George Hotz-the hacker who first cracked the iPhone at 17 and reverse-engineered the PlayStation 3 before Sony sued him-has published a blog post arguing that widespread adoption of AI coding agents will end in disaster.

"I’m calling it now, the adoption of AI agents into software development will be one of the most costly mistakes in the field’s history," Hotz wrote. "Agents cannot program, and it’s taking longer and longer to realize that they can’t."

The post arrives five days after prominent AI researcher Andrej Karpathy joined Anthropic's pre-training team, taking the opposite view-that AI agents have already transformed development. The split highlights an unsettled debate between two respected engineers.

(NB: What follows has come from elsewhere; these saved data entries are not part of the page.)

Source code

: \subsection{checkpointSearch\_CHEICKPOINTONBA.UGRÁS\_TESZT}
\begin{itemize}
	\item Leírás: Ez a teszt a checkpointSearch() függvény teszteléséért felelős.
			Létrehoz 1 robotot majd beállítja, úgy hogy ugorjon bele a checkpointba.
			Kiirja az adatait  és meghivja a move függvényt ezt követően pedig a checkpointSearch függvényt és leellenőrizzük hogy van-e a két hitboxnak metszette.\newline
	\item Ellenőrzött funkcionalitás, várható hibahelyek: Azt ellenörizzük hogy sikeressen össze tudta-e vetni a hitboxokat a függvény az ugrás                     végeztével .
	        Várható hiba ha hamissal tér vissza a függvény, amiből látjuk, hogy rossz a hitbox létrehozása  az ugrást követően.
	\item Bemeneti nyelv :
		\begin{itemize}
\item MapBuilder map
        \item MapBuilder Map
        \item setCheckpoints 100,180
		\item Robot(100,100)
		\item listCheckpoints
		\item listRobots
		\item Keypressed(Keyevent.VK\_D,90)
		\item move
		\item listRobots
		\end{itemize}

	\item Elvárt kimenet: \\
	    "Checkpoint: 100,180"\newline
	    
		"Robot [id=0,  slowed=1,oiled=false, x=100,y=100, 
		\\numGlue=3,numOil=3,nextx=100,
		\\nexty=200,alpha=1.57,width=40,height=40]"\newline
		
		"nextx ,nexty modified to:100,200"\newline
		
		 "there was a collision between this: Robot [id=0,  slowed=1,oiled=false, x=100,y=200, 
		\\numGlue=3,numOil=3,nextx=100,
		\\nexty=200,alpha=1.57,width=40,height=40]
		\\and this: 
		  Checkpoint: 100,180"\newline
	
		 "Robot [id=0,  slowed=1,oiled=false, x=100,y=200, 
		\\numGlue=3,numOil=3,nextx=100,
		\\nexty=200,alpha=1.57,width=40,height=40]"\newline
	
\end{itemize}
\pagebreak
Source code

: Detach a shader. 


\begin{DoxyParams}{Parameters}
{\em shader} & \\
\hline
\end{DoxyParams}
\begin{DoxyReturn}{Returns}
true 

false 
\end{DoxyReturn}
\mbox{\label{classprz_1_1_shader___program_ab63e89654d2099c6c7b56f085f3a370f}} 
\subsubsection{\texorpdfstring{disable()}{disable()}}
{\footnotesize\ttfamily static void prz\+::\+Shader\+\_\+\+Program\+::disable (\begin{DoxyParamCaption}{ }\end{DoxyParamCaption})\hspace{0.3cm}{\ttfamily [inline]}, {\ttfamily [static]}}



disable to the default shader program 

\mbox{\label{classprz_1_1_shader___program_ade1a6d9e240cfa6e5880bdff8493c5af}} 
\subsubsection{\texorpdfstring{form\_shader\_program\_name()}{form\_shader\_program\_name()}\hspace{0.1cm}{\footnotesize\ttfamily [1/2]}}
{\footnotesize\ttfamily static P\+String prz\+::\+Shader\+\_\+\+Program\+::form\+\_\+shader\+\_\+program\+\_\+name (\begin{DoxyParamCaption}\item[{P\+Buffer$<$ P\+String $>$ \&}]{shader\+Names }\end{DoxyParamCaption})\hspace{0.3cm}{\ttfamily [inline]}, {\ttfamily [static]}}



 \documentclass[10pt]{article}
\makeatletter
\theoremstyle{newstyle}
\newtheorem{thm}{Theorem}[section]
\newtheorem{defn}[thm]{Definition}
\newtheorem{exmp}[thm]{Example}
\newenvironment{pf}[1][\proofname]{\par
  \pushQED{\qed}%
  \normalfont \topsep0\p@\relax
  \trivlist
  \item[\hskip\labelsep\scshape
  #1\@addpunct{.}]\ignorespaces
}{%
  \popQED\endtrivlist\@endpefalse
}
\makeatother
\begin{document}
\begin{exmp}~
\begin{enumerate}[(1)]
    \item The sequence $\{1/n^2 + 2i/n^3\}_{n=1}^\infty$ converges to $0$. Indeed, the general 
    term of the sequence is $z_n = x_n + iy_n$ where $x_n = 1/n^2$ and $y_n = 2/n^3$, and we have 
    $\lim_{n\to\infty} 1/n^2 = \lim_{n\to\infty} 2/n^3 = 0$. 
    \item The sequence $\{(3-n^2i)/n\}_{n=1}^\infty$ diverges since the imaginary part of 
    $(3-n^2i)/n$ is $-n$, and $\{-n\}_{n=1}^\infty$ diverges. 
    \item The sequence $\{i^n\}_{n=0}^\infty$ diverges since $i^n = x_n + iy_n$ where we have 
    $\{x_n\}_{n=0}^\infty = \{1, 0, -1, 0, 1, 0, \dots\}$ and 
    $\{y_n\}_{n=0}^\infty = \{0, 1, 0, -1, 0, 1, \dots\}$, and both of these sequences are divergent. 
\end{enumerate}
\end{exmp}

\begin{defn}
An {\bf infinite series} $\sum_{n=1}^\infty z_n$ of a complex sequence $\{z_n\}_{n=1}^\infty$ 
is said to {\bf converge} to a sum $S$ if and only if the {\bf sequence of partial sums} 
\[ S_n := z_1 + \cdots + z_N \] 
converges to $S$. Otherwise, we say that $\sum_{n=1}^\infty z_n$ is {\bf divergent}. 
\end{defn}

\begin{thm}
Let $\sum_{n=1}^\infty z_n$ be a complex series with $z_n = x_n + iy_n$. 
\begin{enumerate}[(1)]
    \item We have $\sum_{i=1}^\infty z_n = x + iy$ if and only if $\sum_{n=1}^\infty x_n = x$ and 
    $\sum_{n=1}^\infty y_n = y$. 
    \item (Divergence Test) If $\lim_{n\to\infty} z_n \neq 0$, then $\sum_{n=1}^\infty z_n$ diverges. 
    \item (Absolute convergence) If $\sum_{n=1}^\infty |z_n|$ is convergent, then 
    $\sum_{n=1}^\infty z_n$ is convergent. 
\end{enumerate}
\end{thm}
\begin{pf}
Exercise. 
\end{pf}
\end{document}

Hotz spent six months testing agents on real projects, including parts of his open-source framework Tinygrad and a firmware reverse-engineering task. He describes the experience as a tool that "frontloads all the progress" but never completes the finishing work.

His central argument: high performers have the expertise to catch agent-generated errors before they ship, but weaker engineers-who use agents to produce 10 times their previous output-cannot. At scale, that dynamic degrades average code quality, masked by higher volume.

Hotz predicts "a golden era for buckets and buckets of slop, and a dark age for gems of quality." He points to Apple pushing AI coding tools across its engineering organization and asks: "Do you think macOS will get better or worse in the next 2 years?"